Los parques “son un paraíso”; “los peces del estanque viajan muchas millas/ sin encontrar el mar que advierten en el aire”, “a estas estatuas viene las palomas y rayos/ a eternizar la fría dignidad de la piedra”; “la vida salta como un alto ciervo”; la naranja “temblorosa muestra su secreto”. El canto a la patria incluye tanto la extrema devoción como el airado lamento: “Mi patria es altísima… Su forma irregular la hace más bella… su nombre recordármela…/ Lo he oído sonar en los caracoles incesantes”. Pero la patria es también “tristísimo patio de rencores”, un zoológico en el que “los papagayos llegan a dignatarios del Estado/ y el “cauteloso jaguar” es juez.

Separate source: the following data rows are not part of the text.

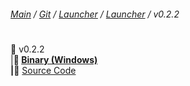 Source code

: ###### [Main](https://pikakid98.github.io) / [Git](https://git-pikakid98.github.io) / [Launcher](https://git-pikakid98.github.io/launcher) / [Launcher](https://git-pikakid98.github.io/launcher/launcher) / v0.2.2
<h1></h1>

📂 v0.2.2
\
|____📄 [Binary (Windows)](https://github.com/Git-Pikakid98/pikakid98-launcher/releases/download/v0.2.2/Pikakid98.Launcher.v0.2.2.exe)
\
|____📄 [Source Code](https://github.com/Git-Pikakid98/pikakid98-launcher/archive/refs/tags/v0.2.2.zip)
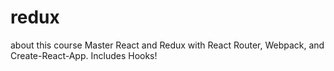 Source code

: # redux
about this course Master React and Redux with React Router, Webpack, and Create-React-App. Includes Hooks!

Se convierte en amo “el más astuto de los antropoides”. “Hoy los enanos gobiernan”, “se juegan,/ a puros golpes de audacia,/ la desgarrada túnica de mi país/ con dados marcados”, la “gritería es insoportable/ en este parque de fieras/ cercado con alambre de púas”. Es tierra de “hombres fatigados”, de “sujetos violentos”; “los niños asustados/ miran las brillantes carabinas” y “crecen miedosos bajo la sombra de los plátanos”; y después son “obedientes/ y tímidos/ vasallos”. Los “ojos severos” de las muchachas “no dicen lo que sus labios” y “su alegría incompleta/ nunca aparece en las fotografías”.
“Más de un siglo tienen las campanas de hablar en este país de sordos”, “los héroes de bronce siguen callados”. Aunque hay figuras bondadosas (el “sonriente abuelo del archivo”) y no queda cerrada la esperanza hacia el futuro. “La mujer de semblante inescrutable/ sigue viendo la puerta”, “cuando hablo de mi país/ pienso en la anciana/ en su sobada silla de ruedas/ esperando a alguien que no llega”. Mientras “los periódicos hablan de derechos humanos y el carcelero/ se aburre más que un pájaro”. “En el amanecer de la ciudad/ un frío anónimo borra los mendigos/ y los hunde en un barril de polvo”. “Quién me trajo a este país/ ¿Qué hago aquí, Dios mío?”. Frente al “diario naufragio”, siempre queda “La poesía, madre dulcísima… el origen de todas las cosas”.


Ramón Oquelí *

Tegucigalpa, 29 de septiembre de 1993
Palabra en el tiempo, Año 1, No. 18,
Diario Tiempo, San Pedro Sula


Ramón Oquelí Escritor antólogo e historiador hondureño, nació en Comayagüela en 1934. Realizó estudios en Derecho en España. Se desempeñó como docente universitario desde 1962 hasta el 2004. Fue reconocido como uno de los investigadores más importantes de nuestro país, además de ser un gran lector de poesía. Su obra trascendió las fronteras patrias y entre sus publicaciones destacan; La fama de un héroe (1984). Antología mínima de Ortega y Gasset (1984). Los hondureños y las Ideas (1985), Honduras, estampa de la Espera (1997) entre otros. Fue uno de los analistas de mayor prestancia de la vida nacional durante las últimas tres décadas del siglo XX, y en los primeros cuatro años del milenio en curso. A su muerte en el año 2004, dejó numerosas publicaciones, e inconclusa una antología de poesía mundial, en orden alfabético.